In the Dodgers’ 4-3 win over the Mets on Tuesday night, Dave Roberts was pretty accurate in his assessment: “We scored just enough.”
That’s the nature of one-run wins, an area where the Dodgers haven’t had much success this season. Los Angeles’s 12 one-run wins are the fifth-fewest in baseball. On the flip side, their 11 one-run losses are the fewest in baseball, because their 23 one-run games are also the fewest.
As Confucius or Socrates or someone like that said, “The best way to not lose one-run games is to not play one-run games.” But as Dave Roberts might say, the second-best way is to have Gavin Lux come through in the clutch like he did last night.

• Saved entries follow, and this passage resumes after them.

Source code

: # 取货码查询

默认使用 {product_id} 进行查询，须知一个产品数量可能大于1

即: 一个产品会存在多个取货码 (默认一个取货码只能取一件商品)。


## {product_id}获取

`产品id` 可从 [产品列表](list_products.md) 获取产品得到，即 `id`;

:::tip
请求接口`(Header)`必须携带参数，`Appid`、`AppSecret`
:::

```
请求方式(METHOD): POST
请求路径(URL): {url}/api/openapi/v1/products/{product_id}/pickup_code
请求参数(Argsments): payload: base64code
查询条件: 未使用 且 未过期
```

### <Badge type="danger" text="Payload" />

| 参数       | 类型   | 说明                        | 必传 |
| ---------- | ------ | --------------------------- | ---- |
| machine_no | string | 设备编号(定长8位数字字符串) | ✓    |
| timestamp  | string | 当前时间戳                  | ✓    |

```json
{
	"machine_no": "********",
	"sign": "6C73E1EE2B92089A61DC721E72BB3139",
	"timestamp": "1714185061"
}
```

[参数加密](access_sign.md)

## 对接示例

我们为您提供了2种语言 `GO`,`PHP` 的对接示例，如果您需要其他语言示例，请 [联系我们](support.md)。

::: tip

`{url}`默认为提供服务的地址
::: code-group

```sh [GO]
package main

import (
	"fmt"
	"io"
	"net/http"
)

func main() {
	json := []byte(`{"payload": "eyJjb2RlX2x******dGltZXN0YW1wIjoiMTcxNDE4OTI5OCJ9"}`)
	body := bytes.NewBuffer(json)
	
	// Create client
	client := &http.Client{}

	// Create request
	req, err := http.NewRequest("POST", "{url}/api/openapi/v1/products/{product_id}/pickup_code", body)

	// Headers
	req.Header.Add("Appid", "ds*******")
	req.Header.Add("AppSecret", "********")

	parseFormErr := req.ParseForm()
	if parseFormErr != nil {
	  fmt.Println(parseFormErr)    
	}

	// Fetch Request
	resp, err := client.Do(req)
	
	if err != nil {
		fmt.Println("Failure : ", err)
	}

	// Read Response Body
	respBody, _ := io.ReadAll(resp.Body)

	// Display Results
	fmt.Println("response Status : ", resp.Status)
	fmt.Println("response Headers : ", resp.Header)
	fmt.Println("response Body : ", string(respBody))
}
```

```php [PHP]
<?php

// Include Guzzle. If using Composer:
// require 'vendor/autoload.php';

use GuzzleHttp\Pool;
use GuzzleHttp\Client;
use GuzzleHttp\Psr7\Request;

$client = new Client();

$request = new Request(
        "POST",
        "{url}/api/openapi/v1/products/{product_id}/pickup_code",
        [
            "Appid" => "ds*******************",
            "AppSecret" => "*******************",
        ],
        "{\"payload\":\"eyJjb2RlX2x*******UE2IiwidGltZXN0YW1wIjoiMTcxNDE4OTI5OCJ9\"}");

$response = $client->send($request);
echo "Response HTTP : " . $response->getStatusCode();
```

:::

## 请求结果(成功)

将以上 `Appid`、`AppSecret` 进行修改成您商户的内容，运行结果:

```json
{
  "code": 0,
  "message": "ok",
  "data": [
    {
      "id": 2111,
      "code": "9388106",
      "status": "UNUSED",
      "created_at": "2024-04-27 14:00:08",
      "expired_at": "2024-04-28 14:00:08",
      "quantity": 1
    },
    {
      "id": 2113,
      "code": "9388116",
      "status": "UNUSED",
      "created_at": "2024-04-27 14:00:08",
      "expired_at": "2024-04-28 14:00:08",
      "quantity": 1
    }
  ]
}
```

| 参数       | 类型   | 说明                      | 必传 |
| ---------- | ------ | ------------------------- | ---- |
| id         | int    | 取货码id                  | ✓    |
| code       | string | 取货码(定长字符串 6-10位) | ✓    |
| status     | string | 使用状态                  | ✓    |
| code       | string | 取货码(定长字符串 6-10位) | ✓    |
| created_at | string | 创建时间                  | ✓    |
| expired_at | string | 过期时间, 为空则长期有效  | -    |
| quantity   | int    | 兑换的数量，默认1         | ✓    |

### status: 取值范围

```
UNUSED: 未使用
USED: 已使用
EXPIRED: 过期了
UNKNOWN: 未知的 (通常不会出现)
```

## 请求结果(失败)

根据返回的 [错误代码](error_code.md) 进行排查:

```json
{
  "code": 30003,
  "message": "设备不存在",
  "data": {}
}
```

Lux came to the plate with the bases loaded and two outs in the third inning after Joey Gallo had been hit by a pitch to tie the game at 1-1, and Lux wasted no time, lining the first pitch he saw from Taijuan Walker into left-field to give the Dodgers a 3-1 lead. In the seventh, he came up again in a tie game, this time with runners on first and third and one out. He lined a full-count pitch up the middle to drive in Freddie Freeman and give the Dodgers a 4-3 lead.

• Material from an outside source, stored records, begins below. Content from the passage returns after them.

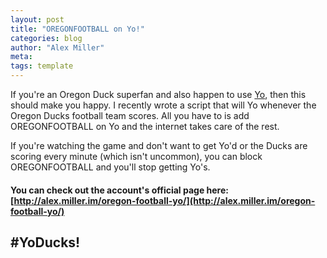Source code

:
 ```yaml
---
layout: post
title: "OREGONFOOTBALL on Yo!"
categories: blog
author: "Alex Miller"
meta:
tags: template
---
```

<!--
![Yo app logo](https://lh6.ggpht.com/_OSHPjlX2S4mw0A6tRLpRT_XNhWAbh6t5hqDD8itK6y7OjQlJbGvB_1CHWkts9Vip08=w300-rw =200x200)   ![Oregon Football logo](http://images.enstarz.com/data/images/full/22625/oregon.png?w=600 =200x200)
-->

If you're an Oregon Duck superfan and also happen to use [Yo](http://www.justyo.co/), then this should make you happy. I recently wrote a script that will Yo whenever the Oregon Ducks football team scores. All you have to is add OREGONFOOTBALL on Yo and the internet takes care of the rest.

If you're watching the game and don't want to get Yo'd or the Ducks are scoring every minute (which isn't uncommon), you can block OREGONFOOTBALL and you'll stop getting Yo's.

#### You can check out the account's official page here: [http://alex.miller.im/oregon-football-yo/](http://alex.miller.im/oregon-football-yo/)

## #YoDucks!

Gavin knows clutch. pic.twitter.com/yaCjQzzjUs
— Los Angeles Dodgers (@Dodgers) August 31, 2022
It was fitting that Freeman scored on that play, as Roberts believes Freeman’s influence has had a lot to do with Lux’s breakout season, according to Bill Plunkett in the Orange County Register.

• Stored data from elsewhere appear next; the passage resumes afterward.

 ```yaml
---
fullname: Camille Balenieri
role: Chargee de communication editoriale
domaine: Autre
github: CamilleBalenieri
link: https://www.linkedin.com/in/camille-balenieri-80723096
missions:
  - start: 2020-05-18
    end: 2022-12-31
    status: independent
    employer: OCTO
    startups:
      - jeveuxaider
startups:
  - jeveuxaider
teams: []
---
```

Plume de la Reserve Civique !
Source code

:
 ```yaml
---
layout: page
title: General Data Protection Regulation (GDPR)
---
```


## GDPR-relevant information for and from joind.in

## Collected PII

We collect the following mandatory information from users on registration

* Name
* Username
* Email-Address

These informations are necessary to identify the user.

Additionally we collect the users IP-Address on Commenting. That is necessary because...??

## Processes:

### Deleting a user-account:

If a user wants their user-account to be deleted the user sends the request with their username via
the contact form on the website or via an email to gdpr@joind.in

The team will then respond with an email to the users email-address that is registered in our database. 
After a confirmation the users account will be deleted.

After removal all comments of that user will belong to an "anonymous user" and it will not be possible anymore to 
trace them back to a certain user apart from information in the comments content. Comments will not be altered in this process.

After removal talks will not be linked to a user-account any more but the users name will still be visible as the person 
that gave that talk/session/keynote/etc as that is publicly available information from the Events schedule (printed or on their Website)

“I think he’s sort of Freddie Freeman lite,” Roberts said of Lux’s emergence from prospect to fully-formed big-leaguer this season. “He’s really seen firsthand what Freddie does on a daily basis and I think if there’s any one mentee that has kind of gone under Freddie’s wing, it’s Gavin. That’s the preparation each day. Even that last pop-up by Trayce (Thompson), he’s running full bore around third base and that’s stuff that Freddie does.
“The at-bat quality of being able to kind of check down and drive a run in by shortening your swing, it’s what Freddie does. … I know he’s on the right track and his growth has been exponential. He’s going to be big for us.”
We’ve seen a version of this before, when Chase Utley came to Los Angeles and immediately became a mentor for Corey Seager, Kiké Hernandez, and several others. David Freese, Russell Martin, and Albert Pujols have also filled that “aging veteran mentor” role in recent years.
But Freeman is still in the prime of his career, having a typically outstanding Freddie Freeman season, which sets him apart from the others a bit. It’s also notable that Lux has gravitated towards Freeman, when the only thing they have in common at first blush is the “bats left, throws right” thing. But if Lux’s goal is to be an everyday player in the big leagues for a long time, that might be the most important similarity, as Lux’s ability to hit left-handed pitching will largely determine his role going forward.
This season, as Freeman’s “mentee,” Lux is hitting almost as well against lefties as he is against righties, other than extra-base power. There are few better hitters or players to learn from than Freeman, and this mentor-mentee relationship has a lot of years left.